O OL Reign, time norte-americano de futebol feminino que pertence ao Lyon, da França, anunciou nesta quarta-feira (6) a contratação da volante Angelina, capitã da seleção feminina sub-20 e que estava no Palmeiras. Na franquia, a jovem de 20 anos atuará com a atacante Megan Rapinoe, bicampeã mundial e medalhista de ouro olímpica pelos Estados Unidos e eleita a melhor do mundo pela Fifa em 2019.

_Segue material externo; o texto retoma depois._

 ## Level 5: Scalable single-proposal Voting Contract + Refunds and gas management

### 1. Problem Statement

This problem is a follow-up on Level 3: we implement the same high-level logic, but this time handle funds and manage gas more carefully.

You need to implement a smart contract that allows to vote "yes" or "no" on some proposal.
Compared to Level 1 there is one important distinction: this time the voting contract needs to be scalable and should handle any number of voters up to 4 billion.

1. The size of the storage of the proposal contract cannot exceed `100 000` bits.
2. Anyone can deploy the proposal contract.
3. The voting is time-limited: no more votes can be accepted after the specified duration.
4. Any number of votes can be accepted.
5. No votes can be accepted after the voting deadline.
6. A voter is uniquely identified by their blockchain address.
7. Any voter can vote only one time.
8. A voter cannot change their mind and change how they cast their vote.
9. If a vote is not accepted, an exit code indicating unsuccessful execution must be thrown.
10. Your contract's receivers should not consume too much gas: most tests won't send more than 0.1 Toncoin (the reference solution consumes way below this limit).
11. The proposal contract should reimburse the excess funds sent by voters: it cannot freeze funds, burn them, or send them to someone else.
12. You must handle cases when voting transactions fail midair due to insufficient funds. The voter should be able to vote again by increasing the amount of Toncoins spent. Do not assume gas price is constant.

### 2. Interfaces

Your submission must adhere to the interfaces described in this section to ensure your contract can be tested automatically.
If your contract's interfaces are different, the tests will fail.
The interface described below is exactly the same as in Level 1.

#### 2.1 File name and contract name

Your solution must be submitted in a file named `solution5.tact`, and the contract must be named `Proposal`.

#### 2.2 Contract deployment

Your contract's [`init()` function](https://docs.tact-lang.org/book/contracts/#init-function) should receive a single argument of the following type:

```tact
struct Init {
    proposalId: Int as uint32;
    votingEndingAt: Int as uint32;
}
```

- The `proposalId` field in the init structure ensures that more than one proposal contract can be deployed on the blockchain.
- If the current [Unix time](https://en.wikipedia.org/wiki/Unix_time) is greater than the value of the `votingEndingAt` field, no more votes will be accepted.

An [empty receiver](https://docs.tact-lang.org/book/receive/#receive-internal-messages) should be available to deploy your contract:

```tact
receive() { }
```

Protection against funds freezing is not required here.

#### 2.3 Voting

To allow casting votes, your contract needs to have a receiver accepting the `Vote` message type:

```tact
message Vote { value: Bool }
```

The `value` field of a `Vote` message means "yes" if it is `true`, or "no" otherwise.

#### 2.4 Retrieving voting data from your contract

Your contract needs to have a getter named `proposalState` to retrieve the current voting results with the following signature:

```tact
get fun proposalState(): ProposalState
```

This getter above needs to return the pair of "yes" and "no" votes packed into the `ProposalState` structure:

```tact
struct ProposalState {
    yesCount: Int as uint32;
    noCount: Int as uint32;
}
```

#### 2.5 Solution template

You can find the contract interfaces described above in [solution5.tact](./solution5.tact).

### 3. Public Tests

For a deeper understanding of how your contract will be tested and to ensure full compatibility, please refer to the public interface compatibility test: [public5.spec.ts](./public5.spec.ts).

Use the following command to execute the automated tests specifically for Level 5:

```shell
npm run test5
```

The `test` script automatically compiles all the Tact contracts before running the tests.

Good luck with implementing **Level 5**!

“Estou muito feliz e agradecida pela oportunidade de fazer parte do OL Reign. Novos desafios são importantes para mim e minha carreira. Darei meu melhor”, declarou a jogadora ao site oficial da nova equipe, com quem firmou contrato até 2023 e na qual será a primeira representante brasileira.

“Angelina é uma jovem atleta de grande talento e potencial. Sentimos que podemos ajudá-la a seguir crescendo e que ela se tornará uma jogadora importante para o time”, comentou o técnico Farid Benstiti, também à página oficial do OL Reign.

Nascida em Nova Jersey, nos Estados Unidos, Angelina se mudou cedo para o Brasil. Introduzida ao futebol em uma escolinha de Jacarepaguá, zona oeste do Rio de Janeiro, iniciou a carreira no Vasco, onde permaneceu até 2016, na categoria sub-17. A volante concluiu a formação no Santos, clube que a projetou e pelo qual atuou até 2019, sendo campeã brasileira em 2017. Contratada pelo Palmeiras no ano passado, a jogadora participou de 14 das 19 partidas da campanha alviverde na Série A1 (primeira divisão) do Campeonato Brasileiro Feminino. O Verdão chegou às semifinais, caindo diante do Corinthians.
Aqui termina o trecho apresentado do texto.